The solubility of peptides influences their functional properties (including emulsifying and foaming properties, and water holding capacity) for food applications [53]. During enzymatic hydrolysis, after unfolding the protein structure, polar (but generally uncharged) and non-polar amino acid groups inside the protein come to the protein surface, and then polar residues interact with water molecules to form hydrogen bonds and electrostatic interactions, thereby affecting solubility [7,45]. The reduced solubility (62.6%) of FPH produced from oxidized rainbow trout heads (FPH-OX) was associated with higher levels of protein carbonyls (5.14 nmol/mg protein) showing that protein oxidation and aggregation were occurring during enzymatic hydrolysis [52].

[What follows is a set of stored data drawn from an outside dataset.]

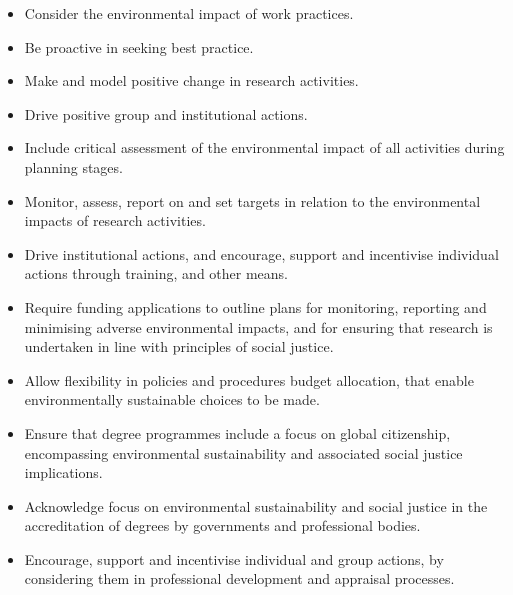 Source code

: \documentclass[../SustainableHEP.tex]{subfiles}
\begin{document}

\clearpage
\begin{minipage}{\textwidth}
\begin{reco2}{\currentname}
{
\begin{itemize}[leftmargin=6 mm]
\item Consider the environmental impact of work practices.

\item Be proactive in seeking best practice.

\item Make and model positive change in research activities.

\item Drive positive group and institutional actions.
\end{itemize}
}
{
\begin{itemize}[leftmargin=6 mm]
\item  Include critical assessment of the environmental impact of all activities during planning stages.

\item  Monitor, assess, report on and set targets in relation to the environmental impacts of research activities.

\item Drive institutional actions, and encourage, support and incentivise individual actions through training, and other means.

\end{itemize}
}
{
\begin{itemize}[leftmargin=6 mm]

\item Require funding applications to outline plans for monitoring, reporting and minimising adverse environmental impacts, and for ensuring that research is undertaken in line with principles of social justice.

\item Allow flexibility in policies and procedures \eg budget allocation, that enable environmentally sustainable choices to be made.

\item Ensure that degree programmes include a focus on global citizenship, encompassing environmental sustainability and associated social justice implications.

\item Acknowledge focus on environmental sustainability and social justice in the accreditation of degrees by governments and professional bodies.

\item Encourage, support and incentivise individual and group actions, \eg by considering them in professional development and appraisal processes.

\end{itemize}
}

\end{reco2}
\end{minipage}
\end{document}
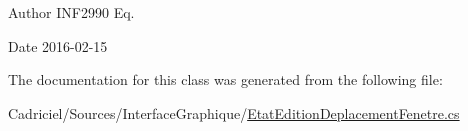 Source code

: \begin{DoxyAuthor}{Author}
I\+N\+F2990 Eq. 
\end{DoxyAuthor}
\begin{DoxyDate}{Date}
2016-\/02-\/15 
\end{DoxyDate}


The documentation for this class was generated from the following file\+:\begin{DoxyCompactItemize}
\item 
Cadriciel/\+Sources/\+Interface\+Graphique/\hyperlink{_etat_edition_deplacement_fenetre_8cs}{Etat\+Edition\+Deplacement\+Fenetre.\+cs}\end{DoxyCompactItemize}
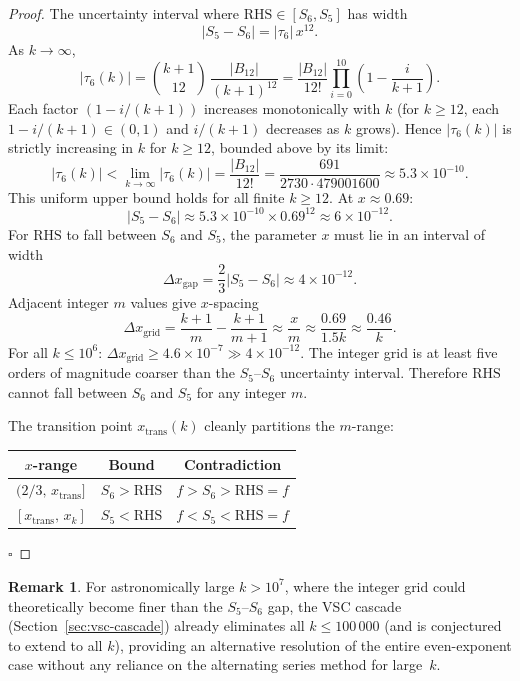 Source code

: \documentclass[12pt,a4paper]{article}
\theoremstyle{plain}
\theoremstyle{definition}
\newtheorem{remark}[theorem]{Remark}
\begin{document}
\begin{proof}
  The uncertainty interval where $\mathrm{RHS} \in [S_6, S_5]$ has width
  \[
    |S_5 - S_6| = |\tau_6|\,x^{12}.
  \]
  As $k \to \infty$,
  \[
    |\tau_6(k)| = \binom{k+1}{12}\,\frac{|B_{12}|}{(k+1)^{12}}
    = \frac{|B_{12}|}{12!} \prod_{i=0}^{10} \left(1 - \frac{i}{k+1}\right).
  \]
  Each factor $(1 - i/(k+1))$ increases monotonically with $k$ (for $k \ge 12$,
  each $1 - i/(k+1) \in (0,1)$ and $i/(k+1)$ decreases as $k$ grows).  Hence
  $|\tau_6(k)|$ is strictly increasing in $k$ for $k \ge 12$, bounded above by
  its limit:
  \[
    |\tau_6(k)| < \lim_{k\to\infty} |\tau_6(k)|
    = \frac{|B_{12}|}{12!}
    = \frac{691}{2730 \cdot 479001600}
    \approx 5.3 \times 10^{-10}.
  \]
  This uniform upper bound holds for all finite $k \ge 12$.  At $x \approx 0.69$:
  \[
    |S_5 - S_6|
    \approx 5.3 \times 10^{-10} \times 0.69^{12}
    \approx 6 \times 10^{-12}.
  \]
  For $\mathrm{RHS}$ to fall between $S_6$ and $S_5$, the parameter $x$
  must lie in an interval of width
  \[
    \Delta x_{\mathrm{gap}} = \frac{2}{3}|S_5 - S_6|
    \approx 4 \times 10^{-12}.
  \]
  Adjacent integer $m$ values give $x$-spacing
  \[
    \Delta x_{\mathrm{grid}}
    = \frac{k+1}{m} - \frac{k+1}{m+1}
    \approx \frac{x}{m}
    \approx \frac{0.69}{1.5k}
    \approx \frac{0.46}{k}.
  \]
  For all $k \le 10^6$: $\Delta x_{\mathrm{grid}} \ge 4.6 \times 10^{-7}
  \gg 4 \times 10^{-12}$.  The integer grid is at least five orders of
  magnitude coarser than the $S_5$--$S_6$ uncertainty interval.  Therefore
  $\mathrm{RHS}$ cannot fall between $S_6$ and $S_5$ for any integer $m$.

  The transition point $x_{\mathrm{trans}}(k)$ cleanly partitions the
  $m$-range:\\[4pt]
  \begin{minipage}{\textwidth}
  \centering
  \begin{tabular}{ccc}
  \toprule
  $x$-range & Bound & Contradiction \\
  \midrule
  $(2/3,\, x_{\mathrm{trans}}]$ & $S_6 > \mathrm{RHS}$ & $f > S_6 > \mathrm{RHS} = f$ \\
  $[x_{\mathrm{trans}},\, x_k]$ & $S_5 < \mathrm{RHS}$ & $f < S_5 < \mathrm{RHS} = f$ \\
  \bottomrule
  \end{tabular}
  \end{minipage}
  \hfill$\square$
\end{proof}

\begin{remark}
  For astronomically large $k > 10^7$, where the integer grid could
  theoretically become finer than the $S_5$--$S_6$ gap, the
  VSC cascade (Section~\ref{sec:vsc-cascade}) already eliminates
  all $k \le 100\,000$ (and is conjectured to extend to all $k$),
  providing an alternative resolution of the
  entire even-exponent case without any reliance on the alternating
  series method for large~$k$.
\end{remark}
\end{document}
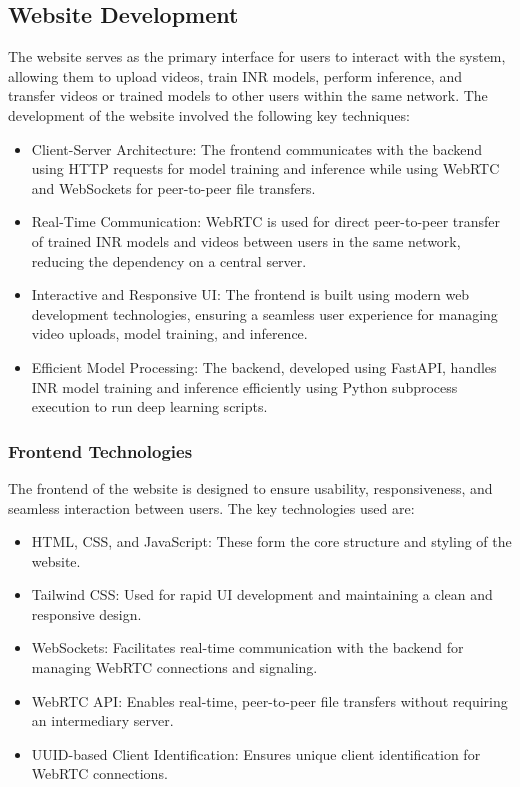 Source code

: \pagebreak

\subsection{Website Development}

The website serves as the primary interface for users to interact with the system, allowing them to upload videos, train INR models, perform inference, and transfer videos or trained models to other users within the same network. The development of the website involved the following key techniques:

\begin{itemize}
    \item Client-Server Architecture: The frontend communicates with the backend using HTTP requests for model training and inference while using WebRTC and WebSockets for peer-to-peer file transfers.
    \item Real-Time Communication: WebRTC is used for direct peer-to-peer transfer of trained INR models and videos between users in the same network, reducing the dependency on a central server.
    \item Interactive and Responsive UI: The frontend is built using modern web development technologies, ensuring a seamless user experience for managing video uploads, model training, and inference.
    \item Efficient Model Processing: The backend, developed using FastAPI, handles INR model training and inference efficiently using Python subprocess execution to run deep learning scripts.
\end{itemize}

\subsubsection{Frontend Technologies}

The frontend of the website is designed to ensure usability, responsiveness, and seamless interaction between users. The key technologies used are:

\begin{itemize}
    \item HTML, CSS, and JavaScript: These form the core structure and styling of the website.
    \item Tailwind CSS: Used for rapid UI development and maintaining a clean and responsive design.
    \item WebSockets: Facilitates real-time communication with the backend for managing WebRTC connections and signaling.
    \item WebRTC API: Enables real-time, peer-to-peer file transfers without requiring an intermediary server.
    \item UUID-based Client Identification: Ensures unique client identification for WebRTC connections.
\end{itemize}

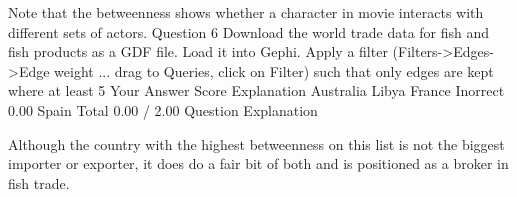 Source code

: Note that the betweenness shows whether a character in movie interacts with different sets of actors.
Question 6
Download the world trade data for fish and fish products as a GDF file. Load it into Gephi. Apply a filter (Filters->Edges->Edge weight ... drag to Queries, click on Filter) such that only edges are kept where at least 5%
Your Answer		Score	Explanation
Australia			
Libya			
France	Inorrect	0.00	
Spain			
Total		0.00 / 2.00	
Question Explanation

Although the country with the highest betweenness on this list is not the biggest importer or exporter, it does do a fair bit of both and is positioned as a broker in fish trade.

Visceral and muscle proteases are the main groups of endogenous enzymes in byproducts, contributing to the deterioration (i.e., autolysis) of byproducts with inappropriate storage, which then may increase oxidative deterioration during enzymatic hydrolysis. In frames, heads, and trimmings, muscle proteases, including lysosomal cathepsins, alkaline proteases, and neutral proteases, are present and show high capacity for hydrolyzing myofibrillar proteins at neutral or slightly alkaline pH, especially with improper handling and storage (i.e., high storage temperatures and longer times). In viscera, four main groups of proteases are available in the stomach, pyloric caeca, and intestine. These include acidic/aspartyl proteases (pepsins), serine proteases (such as trypsin and chymotrypsin), cysteine (thiol) proteases, and metalloprotease. These enzymes could be activated during enzymatic hydrolysis with optimal conditions for their activity (e.g., pH and temperature) accelerating the reactions unless deactivated by heating to avoid autolytic hydrolysis [3]. Endogenous enzymes along with bacterial enzymes are responsible for the process of autolysis in byproducts after a fish’s death. Consequently, the degradation of proteins and the development of off odors and off flavors takes place that lowers the quality of byproducts for enzymatic hydrolysis. Action of lipases leads to the formation of degradation products such as free fatty acids that are responsible for oxidation during hydrolysis and oxidative instability of FPH [61].